I moved down the line, taking in what I could of the women’s faces. And then my heart fell. I’d seen the last face. She’d been smiling, her whole life ahead of her in the photo I’d seen. I was going to have to tell Helen Taylor that her precious daughter was gone. She would have to survive another unthinkable loss. Tears blurred the picture before me, but I forced myself to point. “I can ID that one. Her name is Joanne Taylor. She’s my missing person.”
Her pretty blonde hair was matted with blood and she was completely naked. She’d been made as vulnerable as a female could be, all of her intelligence and hard work, all of her love meaningless against one man’s hatred. Her torso had been sliced open with surgical precision and it was obvious she’d had organs removed.
I couldn’t help it. I sank down to the floor and I cried. All I could see when I looked at that wall was Joanne Taylor’s smiling face. She was young and ripe and ready for the world and the world had eaten her up. She was her mother’s darling and I was the one who had to tell her mother she was gone forever because she’d lost her fucking scholarship. Such a simple thing. Twenty thousand dollars shouldn’t be the price of a life, but I knew deep down many were cheaper even than Joanne’s.
Gray knelt beside me, his arms enveloping me.

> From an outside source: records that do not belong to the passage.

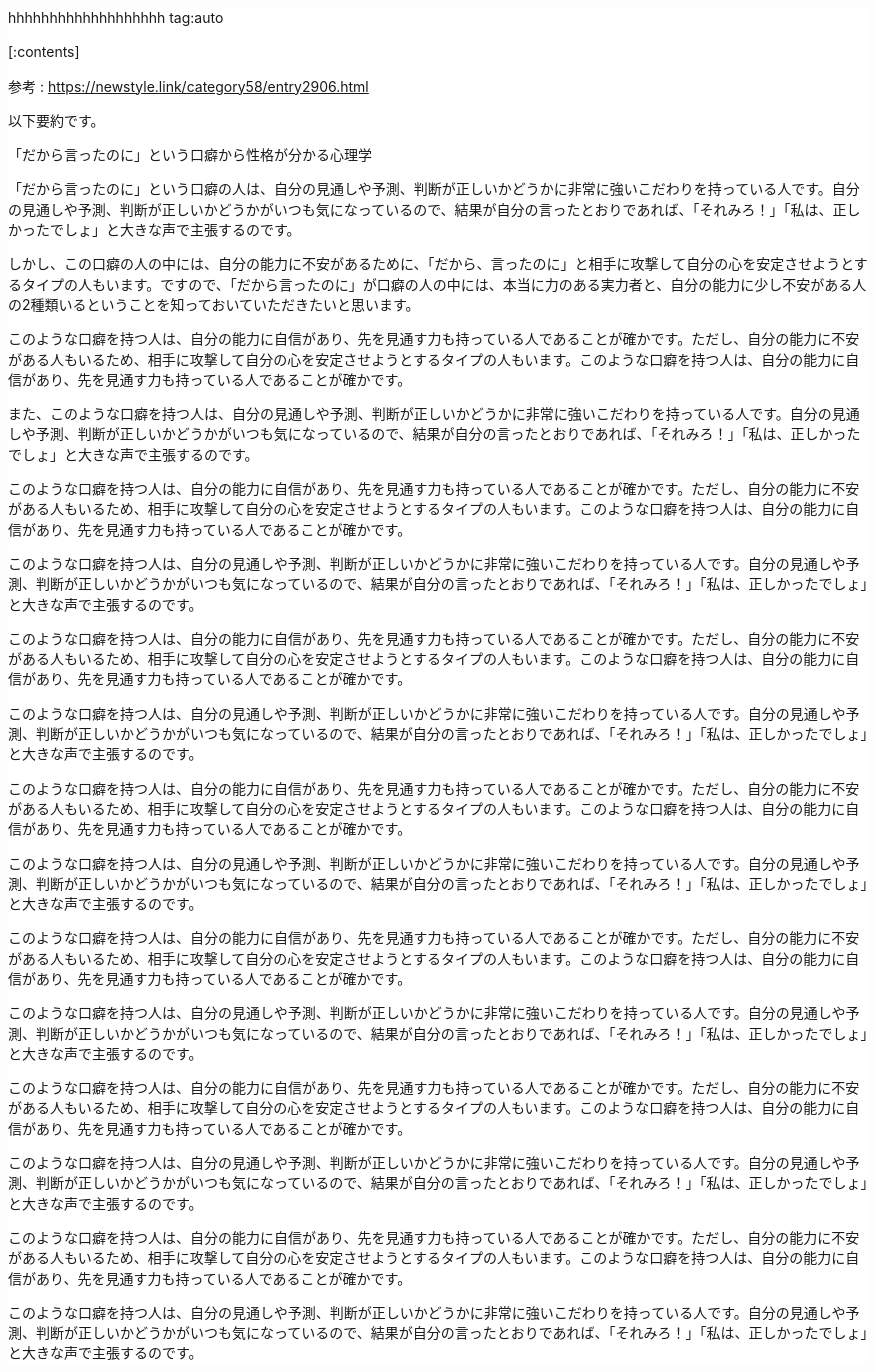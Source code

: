 

hhhhhhhhhhhhhhhhhhh
tag:auto

[:contents]

参考 : https://newstyle.link/category58/entry2906.html

以下要約です。

「だから言ったのに」という口癖から性格が分かる心理学

「だから言ったのに」という口癖の人は、自分の見通しや予測、判断が正しいかどうかに非常に強いこだわりを持っている人です。自分の見通しや予測、判断が正しいかどうかがいつも気になっているので、結果が自分の言ったとおりであれば、「それみろ！」「私は、正しかったでしょ」と大きな声で主張するのです。

しかし、この口癖の人の中には、自分の能力に不安があるために、「だから、言ったのに」と相手に攻撃して自分の心を安定させようとするタイプの人もいます。ですので、「だから言ったのに」が口癖の人の中には、本当に力のある実力者と、自分の能力に少し不安がある人の2種類いるということを知っておいていただきたいと思います。

このような口癖を持つ人は、自分の能力に自信があり、先を見通す力も持っている人であることが確かです。ただし、自分の能力に不安がある人もいるため、相手に攻撃して自分の心を安定させようとするタイプの人もいます。このような口癖を持つ人は、自分の能力に自信があり、先を見通す力も持っている人であることが確かです。

また、このような口癖を持つ人は、自分の見通しや予測、判断が正しいかどうかに非常に強いこだわりを持っている人です。自分の見通しや予測、判断が正しいかどうかがいつも気になっているので、結果が自分の言ったとおりであれば、「それみろ！」「私は、正しかったでしょ」と大きな声で主張するのです。

このような口癖を持つ人は、自分の能力に自信があり、先を見通す力も持っている人であることが確かです。ただし、自分の能力に不安がある人もいるため、相手に攻撃して自分の心を安定させようとするタイプの人もいます。このような口癖を持つ人は、自分の能力に自信があり、先を見通す力も持っている人であることが確かです。

このような口癖を持つ人は、自分の見通しや予測、判断が正しいかどうかに非常に強いこだわりを持っている人です。自分の見通しや予測、判断が正しいかどうかがいつも気になっているので、結果が自分の言ったとおりであれば、「それみろ！」「私は、正しかったでしょ」と大きな声で主張するのです。

このような口癖を持つ人は、自分の能力に自信があり、先を見通す力も持っている人であることが確かです。ただし、自分の能力に不安がある人もいるため、相手に攻撃して自分の心を安定させようとするタイプの人もいます。このような口癖を持つ人は、自分の能力に自信があり、先を見通す力も持っている人であることが確かです。

このような口癖を持つ人は、自分の見通しや予測、判断が正しいかどうかに非常に強いこだわりを持っている人です。自分の見通しや予測、判断が正しいかどうかがいつも気になっているので、結果が自分の言ったとおりであれば、「それみろ！」「私は、正しかったでしょ」と大きな声で主張するのです。

このような口癖を持つ人は、自分の能力に自信があり、先を見通す力も持っている人であることが確かです。ただし、自分の能力に不安がある人もいるため、相手に攻撃して自分の心を安定させようとするタイプの人もいます。このような口癖を持つ人は、自分の能力に自信があり、先を見通す力も持っている人であることが確かです。

このような口癖を持つ人は、自分の見通しや予測、判断が正しいかどうかに非常に強いこだわりを持っている人です。自分の見通しや予測、判断が正しいかどうかがいつも気になっているので、結果が自分の言ったとおりであれば、「それみろ！」「私は、正しかったでしょ」と大きな声で主張するのです。

このような口癖を持つ人は、自分の能力に自信があり、先を見通す力も持っている人であることが確かです。ただし、自分の能力に不安がある人もいるため、相手に攻撃して自分の心を安定させようとするタイプの人もいます。このような口癖を持つ人は、自分の能力に自信があり、先を見通す力も持っている人であることが確かです。

このような口癖を持つ人は、自分の見通しや予測、判断が正しいかどうかに非常に強いこだわりを持っている人です。自分の見通しや予測、判断が正しいかどうかがいつも気になっているので、結果が自分の言ったとおりであれば、「それみろ！」「私は、正しかったでしょ」と大きな声で主張するのです。

このような口癖を持つ人は、自分の能力に自信があり、先を見通す力も持っている人であることが確かです。ただし、自分の能力に不安がある人もいるため、相手に攻撃して自分の心を安定させようとするタイプの人もいます。このような口癖を持つ人は、自分の能力に自信があり、先を見通す力も持っている人であることが確かです。

このような口癖を持つ人は、自分の見通しや予測、判断が正しいかどうかに非常に強いこだわりを持っている人です。自分の見通しや予測、判断が正しいかどうかがいつも気になっているので、結果が自分の言ったとおりであれば、「それみろ！」「私は、正しかったでしょ」と大きな声で主張するのです。

このような口癖を持つ人は、自分の能力に自信があり、先を見通す力も持っている人であることが確かです。ただし、自分の能力に不安がある人もいるため、相手に攻撃して自分の心を安定させようとするタイプの人もいます。このような口癖を持つ人は、自分の能力に自信があり、先を見通す力も持っている人であることが確かです。

このような口癖を持つ人は、自分の見通しや予測、判断が正しいかどうかに非常に強いこだわりを持っている人です。自分の見通しや予測、判断が正しいかどうかがいつも気になっているので、結果が自分の言ったとおりであれば、「それみろ！」「私は、正しかったでしょ」と大きな声で主張するのです。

I was surrounded by his warmth and sank into the comfort of it. “I’m so sorry, sweetheart,” he whispered as he rocked me gently. “I wasn’t sure it was her, but I thought it might be. Is this your first murder case?”
I let him hold me. If he’d apologized for showing me this, I would have pushed him away. I would have stood up and been the professional I knew I should be, but Gray was smarter than that. He let me cry and he didn’t make me feel stupid for doing it. After a long while, I nodded as an answer to his question.

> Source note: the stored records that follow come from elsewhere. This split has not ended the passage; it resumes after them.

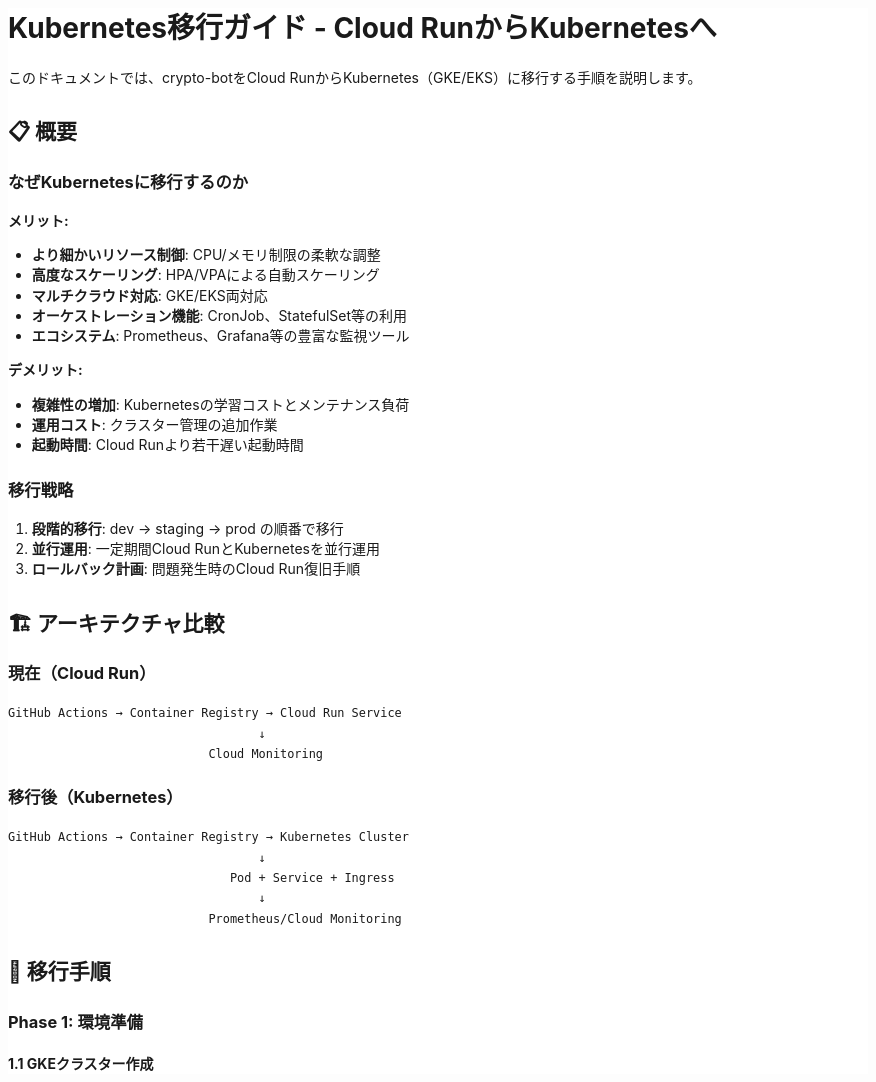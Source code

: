 # Kubernetes移行ガイド - Cloud RunからKubernetesへ

このドキュメントでは、crypto-botをCloud RunからKubernetes（GKE/EKS）に移行する手順を説明します。

## 📋 概要

### なぜKubernetesに移行するのか

**メリット:**
- **より細かいリソース制御**: CPU/メモリ制限の柔軟な調整
- **高度なスケーリング**: HPA/VPAによる自動スケーリング
- **マルチクラウド対応**: GKE/EKS両対応
- **オーケストレーション機能**: CronJob、StatefulSet等の利用
- **エコシステム**: Prometheus、Grafana等の豊富な監視ツール

**デメリット:**
- **複雑性の増加**: Kubernetesの学習コストとメンテナンス負荷
- **運用コスト**: クラスター管理の追加作業
- **起動時間**: Cloud Runより若干遅い起動時間

### 移行戦略

1. **段階的移行**: dev → staging → prod の順番で移行
2. **並行運用**: 一定期間Cloud RunとKubernetesを並行運用
3. **ロールバック計画**: 問題発生時のCloud Run復旧手順

## 🏗️ アーキテクチャ比較

### 現在（Cloud Run）
```
GitHub Actions → Container Registry → Cloud Run Service
                                   ↓
                            Cloud Monitoring
```

### 移行後（Kubernetes）
```
GitHub Actions → Container Registry → Kubernetes Cluster
                                   ↓
                               Pod + Service + Ingress
                                   ↓
                            Prometheus/Cloud Monitoring
```

## 🚀 移行手順

### Phase 1: 環境準備

#### 1.1 GKEクラスター作成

“It’s hard,” he said. I looked into his face and saw a wealth of compassion there. “Your first murder is always hard, especially when it didn’t start as a murder case. You thought you could find her and be the hero and put a family back together, and now you have to tell a mother that her baby is dead. It’s horrible. I won’t lie to you. I’ll come with you, love. I’ll help you talk to her, but I’m going to ask you to give me until tomorrow. This is the worst of the worst, honey. This is a serial case and it sucks, but you can help me. You figured out in twenty-four hours what it took me weeks to get. I took forever to piece together that the girls were working at that vampire club. I need you. I need you to look at all the evidence and tell me what I’m missing. I need you to go into Ether with me tonight and get people talking. They don’t want to talk to me, but I think they’ll talk to you.”